Simple Stralis Instrumentation

A test drive of an Iveco prime mover demonstrates the simple Stralis instrumentation strategy. Driving a modern truck involves a lot of time watching flickering LCD screens in the cabin. The Iveco Stralis cab design is 14 years old, it was quite a futuristic looking truck when first launched, but in the intervening time the look has matured.


Simple Stralis Instrumentation


The dash is interesting and, at its centre, is, probably, the LCD screen which is easiest to see and understand, on the Australian market. The images are clearly visible, even in direct sunlight. The controls do not confuse with too many options, either.
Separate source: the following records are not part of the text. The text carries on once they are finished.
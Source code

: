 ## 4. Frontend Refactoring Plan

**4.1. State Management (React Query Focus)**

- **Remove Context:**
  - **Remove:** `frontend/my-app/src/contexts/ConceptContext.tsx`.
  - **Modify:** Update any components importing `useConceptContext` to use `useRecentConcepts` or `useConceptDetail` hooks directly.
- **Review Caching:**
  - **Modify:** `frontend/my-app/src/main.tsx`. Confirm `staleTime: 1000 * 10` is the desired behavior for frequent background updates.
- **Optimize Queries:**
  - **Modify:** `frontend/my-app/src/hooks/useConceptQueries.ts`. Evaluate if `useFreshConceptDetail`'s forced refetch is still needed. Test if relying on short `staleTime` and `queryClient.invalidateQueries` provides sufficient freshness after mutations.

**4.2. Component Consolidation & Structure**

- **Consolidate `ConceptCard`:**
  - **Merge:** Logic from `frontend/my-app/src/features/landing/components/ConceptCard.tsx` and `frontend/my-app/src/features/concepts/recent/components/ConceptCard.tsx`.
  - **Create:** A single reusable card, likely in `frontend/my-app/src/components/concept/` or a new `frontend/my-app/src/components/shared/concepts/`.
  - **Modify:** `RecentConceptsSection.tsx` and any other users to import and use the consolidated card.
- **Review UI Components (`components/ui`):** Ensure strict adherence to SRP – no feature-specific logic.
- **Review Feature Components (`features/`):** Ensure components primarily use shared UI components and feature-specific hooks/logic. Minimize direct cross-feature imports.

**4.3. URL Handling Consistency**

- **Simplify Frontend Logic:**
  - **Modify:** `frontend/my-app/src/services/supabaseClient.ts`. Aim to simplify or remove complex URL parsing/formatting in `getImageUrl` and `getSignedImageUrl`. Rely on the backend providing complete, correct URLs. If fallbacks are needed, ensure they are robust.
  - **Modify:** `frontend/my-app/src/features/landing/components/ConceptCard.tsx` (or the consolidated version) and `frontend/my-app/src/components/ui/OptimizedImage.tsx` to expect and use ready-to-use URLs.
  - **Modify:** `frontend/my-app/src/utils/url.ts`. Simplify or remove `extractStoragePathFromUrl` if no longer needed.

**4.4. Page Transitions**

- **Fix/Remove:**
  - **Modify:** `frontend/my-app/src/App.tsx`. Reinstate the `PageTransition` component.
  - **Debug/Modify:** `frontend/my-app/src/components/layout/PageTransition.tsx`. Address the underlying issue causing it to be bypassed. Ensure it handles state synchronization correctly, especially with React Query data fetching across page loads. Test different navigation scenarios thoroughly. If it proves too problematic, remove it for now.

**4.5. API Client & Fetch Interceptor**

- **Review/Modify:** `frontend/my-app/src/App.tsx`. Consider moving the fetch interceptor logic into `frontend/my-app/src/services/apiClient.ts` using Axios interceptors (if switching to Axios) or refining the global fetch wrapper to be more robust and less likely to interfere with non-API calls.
Top right hand corner tells us which gear we are in. Then you get the mode you are in and how many gears up or down can be accessed manually. In the middle is more general information. If the radio is on it will tell you the station.


To the left of this are the two speed limiter and cruise control figures. Cruise control is set on a right hand stalk, press the button to activate and then use the up and down buttons on the end of the stalk  to control the set speed, simple.


The layout of the screen can be changed to suit the driver. A fuel consumption read-out would be useful. It shows the basics like oil pressure etc. Unlike the LCD screen, the speedo and tacho do not have the clear visibility in bright sunshine. Sometimes it can be quite difficult to see speed with a quick glance.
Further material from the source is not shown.